Stored records
▼

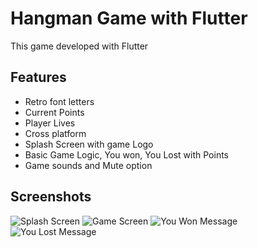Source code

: 
# Hangman Game with Flutter

This game developed with Flutter


## Features

- Retro font letters 
- Current Points
- Player Lives
- Cross platform
- Splash Screen with game Logo
- Basic Game Logic, You won, You Lost with Points
- Game sounds and Mute option


## Screenshots

![Splash Screen](https://github.com/dafidakk/hangman_game/blob/main/splash_screen.jpg)
![Game Screen](https://github.com/dafidakk/hangman_game/blob/main/game_screen.jpg)
![You Won Message](https://github.com/dafidakk/hangman_game/blob/main/won_message.jpg)
![You Lost Message](https://github.com/dafidakk/hangman_game/blob/main/lost_message.jpg)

▲

WORK TO BE COMPLETED – Repeat each entry precisely as it appears. Leave the pictures out.

YOUR SOLUTION –
Source code

: 
# Hangman Game with Flutter

This game developed with Flutter


## Features

- Retro font letters 
- Current Points
- Player Lives
- Cross platform
- Splash Screen with game Logo
- Basic Game Logic, You won, You Lost with Points
- Game sounds and Mute option


## Screenshots

![Splash Screen](https://github.com/dafidakk/hangman_game/blob/main/splash_screen.jpg)
![Game Screen](https://github.com/dafidakk/hangman_game/blob/main/game_screen.jpg)
![You Won Message](https://github.com/dafidakk/hangman_game/blob/main/won_message.jpg)
![You Lost Message](https://github.com/dafidakk/hangman_game/blob/main/lost_message.jpg)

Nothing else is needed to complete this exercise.